------ THE DATA

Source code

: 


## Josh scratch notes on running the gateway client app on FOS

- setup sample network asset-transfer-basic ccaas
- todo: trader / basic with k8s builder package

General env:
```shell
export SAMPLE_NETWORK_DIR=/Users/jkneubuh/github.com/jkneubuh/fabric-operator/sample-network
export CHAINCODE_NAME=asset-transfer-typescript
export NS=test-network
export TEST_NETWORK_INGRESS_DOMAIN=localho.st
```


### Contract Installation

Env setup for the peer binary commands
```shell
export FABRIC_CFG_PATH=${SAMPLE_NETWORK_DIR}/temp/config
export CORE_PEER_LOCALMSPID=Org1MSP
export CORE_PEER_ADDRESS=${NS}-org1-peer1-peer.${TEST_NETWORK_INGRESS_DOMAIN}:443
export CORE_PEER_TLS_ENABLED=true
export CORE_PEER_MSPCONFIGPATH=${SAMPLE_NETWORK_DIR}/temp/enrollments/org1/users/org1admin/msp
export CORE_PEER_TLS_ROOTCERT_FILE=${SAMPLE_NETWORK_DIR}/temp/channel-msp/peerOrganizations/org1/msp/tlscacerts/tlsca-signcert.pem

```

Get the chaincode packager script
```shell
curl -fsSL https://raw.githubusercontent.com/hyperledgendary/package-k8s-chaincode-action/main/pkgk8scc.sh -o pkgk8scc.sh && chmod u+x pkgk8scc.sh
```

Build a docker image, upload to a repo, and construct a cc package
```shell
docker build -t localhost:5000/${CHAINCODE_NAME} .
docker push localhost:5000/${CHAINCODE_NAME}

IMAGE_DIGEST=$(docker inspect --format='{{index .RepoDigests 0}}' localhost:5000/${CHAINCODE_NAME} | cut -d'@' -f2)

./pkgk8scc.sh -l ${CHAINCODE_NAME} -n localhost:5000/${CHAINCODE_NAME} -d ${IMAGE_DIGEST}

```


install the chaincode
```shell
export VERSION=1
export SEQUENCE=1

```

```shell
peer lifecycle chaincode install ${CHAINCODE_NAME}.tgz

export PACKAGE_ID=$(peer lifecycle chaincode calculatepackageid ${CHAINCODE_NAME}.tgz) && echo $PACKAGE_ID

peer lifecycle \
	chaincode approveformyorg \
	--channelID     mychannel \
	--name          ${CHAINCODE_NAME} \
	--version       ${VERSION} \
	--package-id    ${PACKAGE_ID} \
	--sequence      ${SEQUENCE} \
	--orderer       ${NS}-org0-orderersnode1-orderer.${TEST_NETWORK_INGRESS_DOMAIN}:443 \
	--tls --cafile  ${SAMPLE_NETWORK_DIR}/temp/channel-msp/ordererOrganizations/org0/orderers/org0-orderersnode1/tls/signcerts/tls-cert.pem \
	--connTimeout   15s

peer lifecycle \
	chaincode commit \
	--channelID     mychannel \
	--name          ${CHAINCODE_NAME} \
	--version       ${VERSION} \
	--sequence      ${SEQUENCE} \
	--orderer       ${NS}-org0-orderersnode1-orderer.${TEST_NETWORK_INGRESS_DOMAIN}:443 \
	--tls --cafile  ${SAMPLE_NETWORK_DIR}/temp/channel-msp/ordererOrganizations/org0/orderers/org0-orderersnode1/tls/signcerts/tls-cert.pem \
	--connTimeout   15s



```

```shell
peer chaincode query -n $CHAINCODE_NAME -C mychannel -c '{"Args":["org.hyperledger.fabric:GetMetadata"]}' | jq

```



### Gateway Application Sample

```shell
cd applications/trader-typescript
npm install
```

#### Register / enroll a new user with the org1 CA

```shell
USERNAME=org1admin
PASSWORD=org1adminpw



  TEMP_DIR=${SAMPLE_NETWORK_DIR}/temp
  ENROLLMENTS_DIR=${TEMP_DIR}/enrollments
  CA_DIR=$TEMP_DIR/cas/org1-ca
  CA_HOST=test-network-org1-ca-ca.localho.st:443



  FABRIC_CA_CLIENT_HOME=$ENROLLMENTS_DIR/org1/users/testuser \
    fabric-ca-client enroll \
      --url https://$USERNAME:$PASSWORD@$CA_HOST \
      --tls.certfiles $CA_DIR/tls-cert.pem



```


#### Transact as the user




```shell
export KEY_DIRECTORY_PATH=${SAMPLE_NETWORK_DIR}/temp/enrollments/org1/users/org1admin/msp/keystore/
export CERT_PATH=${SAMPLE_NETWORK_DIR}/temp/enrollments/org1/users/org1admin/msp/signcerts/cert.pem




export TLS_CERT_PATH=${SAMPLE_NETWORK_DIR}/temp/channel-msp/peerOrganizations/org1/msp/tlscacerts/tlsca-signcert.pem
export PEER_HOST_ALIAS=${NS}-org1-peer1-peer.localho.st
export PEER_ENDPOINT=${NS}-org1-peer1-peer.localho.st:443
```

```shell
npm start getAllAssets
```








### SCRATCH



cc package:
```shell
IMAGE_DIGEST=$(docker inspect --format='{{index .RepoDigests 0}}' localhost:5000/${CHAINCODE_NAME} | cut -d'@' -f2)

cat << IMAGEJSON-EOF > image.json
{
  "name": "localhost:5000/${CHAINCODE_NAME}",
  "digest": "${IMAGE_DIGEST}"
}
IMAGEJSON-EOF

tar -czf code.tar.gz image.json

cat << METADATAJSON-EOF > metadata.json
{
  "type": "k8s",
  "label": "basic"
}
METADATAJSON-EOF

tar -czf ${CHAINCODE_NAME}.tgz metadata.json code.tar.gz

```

------------

- WHAT IS NEEDED
Your task is to transcribe the listing in full, so that each line reads exactly as before.

- OUTPUT FOR THIS TASK
Source code

: 


## Josh scratch notes on running the gateway client app on FOS

- setup sample network asset-transfer-basic ccaas
- todo: trader / basic with k8s builder package

General env:
```shell
export SAMPLE_NETWORK_DIR=/Users/jkneubuh/github.com/jkneubuh/fabric-operator/sample-network
export CHAINCODE_NAME=asset-transfer-typescript
export NS=test-network
export TEST_NETWORK_INGRESS_DOMAIN=localho.st
```


### Contract Installation

Env setup for the peer binary commands
```shell
export FABRIC_CFG_PATH=${SAMPLE_NETWORK_DIR}/temp/config
export CORE_PEER_LOCALMSPID=Org1MSP
export CORE_PEER_ADDRESS=${NS}-org1-peer1-peer.${TEST_NETWORK_INGRESS_DOMAIN}:443
export CORE_PEER_TLS_ENABLED=true
export CORE_PEER_MSPCONFIGPATH=${SAMPLE_NETWORK_DIR}/temp/enrollments/org1/users/org1admin/msp
export CORE_PEER_TLS_ROOTCERT_FILE=${SAMPLE_NETWORK_DIR}/temp/channel-msp/peerOrganizations/org1/msp/tlscacerts/tlsca-signcert.pem

```

Get the chaincode packager script
```shell
curl -fsSL https://raw.githubusercontent.com/hyperledgendary/package-k8s-chaincode-action/main/pkgk8scc.sh -o pkgk8scc.sh && chmod u+x pkgk8scc.sh
```

Build a docker image, upload to a repo, and construct a cc package
```shell
docker build -t localhost:5000/${CHAINCODE_NAME} .
docker push localhost:5000/${CHAINCODE_NAME}

IMAGE_DIGEST=$(docker inspect --format='{{index .RepoDigests 0}}' localhost:5000/${CHAINCODE_NAME} | cut -d'@' -f2)

./pkgk8scc.sh -l ${CHAINCODE_NAME} -n localhost:5000/${CHAINCODE_NAME} -d ${IMAGE_DIGEST}

```


install the chaincode
```shell
export VERSION=1
export SEQUENCE=1

```

```shell
peer lifecycle chaincode install ${CHAINCODE_NAME}.tgz

export PACKAGE_ID=$(peer lifecycle chaincode calculatepackageid ${CHAINCODE_NAME}.tgz) && echo $PACKAGE_ID

peer lifecycle \
	chaincode approveformyorg \
	--channelID     mychannel \
	--name          ${CHAINCODE_NAME} \
	--version       ${VERSION} \
	--package-id    ${PACKAGE_ID} \
	--sequence      ${SEQUENCE} \
	--orderer       ${NS}-org0-orderersnode1-orderer.${TEST_NETWORK_INGRESS_DOMAIN}:443 \
	--tls --cafile  ${SAMPLE_NETWORK_DIR}/temp/channel-msp/ordererOrganizations/org0/orderers/org0-orderersnode1/tls/signcerts/tls-cert.pem \
	--connTimeout   15s

peer lifecycle \
	chaincode commit \
	--channelID     mychannel \
	--name          ${CHAINCODE_NAME} \
	--version       ${VERSION} \
	--sequence      ${SEQUENCE} \
	--orderer       ${NS}-org0-orderersnode1-orderer.${TEST_NETWORK_INGRESS_DOMAIN}:443 \
	--tls --cafile  ${SAMPLE_NETWORK_DIR}/temp/channel-msp/ordererOrganizations/org0/orderers/org0-orderersnode1/tls/signcerts/tls-cert.pem \
	--connTimeout   15s



```

```shell
peer chaincode query -n $CHAINCODE_NAME -C mychannel -c '{"Args":["org.hyperledger.fabric:GetMetadata"]}' | jq

```



### Gateway Application Sample

```shell
cd applications/trader-typescript
npm install
```

#### Register / enroll a new user with the org1 CA

```shell
USERNAME=org1admin
PASSWORD=org1adminpw



  TEMP_DIR=${SAMPLE_NETWORK_DIR}/temp
  ENROLLMENTS_DIR=${TEMP_DIR}/enrollments
  CA_DIR=$TEMP_DIR/cas/org1-ca
  CA_HOST=test-network-org1-ca-ca.localho.st:443



  FABRIC_CA_CLIENT_HOME=$ENROLLMENTS_DIR/org1/users/testuser \
    fabric-ca-client enroll \
      --url https://$USERNAME:$PASSWORD@$CA_HOST \
      --tls.certfiles $CA_DIR/tls-cert.pem



```


#### Transact as the user




```shell
export KEY_DIRECTORY_PATH=${SAMPLE_NETWORK_DIR}/temp/enrollments/org1/users/org1admin/msp/keystore/
export CERT_PATH=${SAMPLE_NETWORK_DIR}/temp/enrollments/org1/users/org1admin/msp/signcerts/cert.pem




export TLS_CERT_PATH=${SAMPLE_NETWORK_DIR}/temp/channel-msp/peerOrganizations/org1/msp/tlscacerts/tlsca-signcert.pem
export PEER_HOST_ALIAS=${NS}-org1-peer1-peer.localho.st
export PEER_ENDPOINT=${NS}-org1-peer1-peer.localho.st:443
```

```shell
npm start getAllAssets
```








### SCRATCH



cc package:
```shell
IMAGE_DIGEST=$(docker inspect --format='{{index .RepoDigests 0}}' localhost:5000/${CHAINCODE_NAME} | cut -d'@' -f2)

cat << IMAGEJSON-EOF > image.json
{
  "name": "localhost:5000/${CHAINCODE_NAME}",
  "digest": "${IMAGE_DIGEST}"
}
IMAGEJSON-EOF

tar -czf code.tar.gz image.json

cat << METADATAJSON-EOF > metadata.json
{
  "type": "k8s",
  "label": "basic"
}
METADATAJSON-EOF

tar -czf ${CHAINCODE_NAME}.tgz metadata.json code.tar.gz

```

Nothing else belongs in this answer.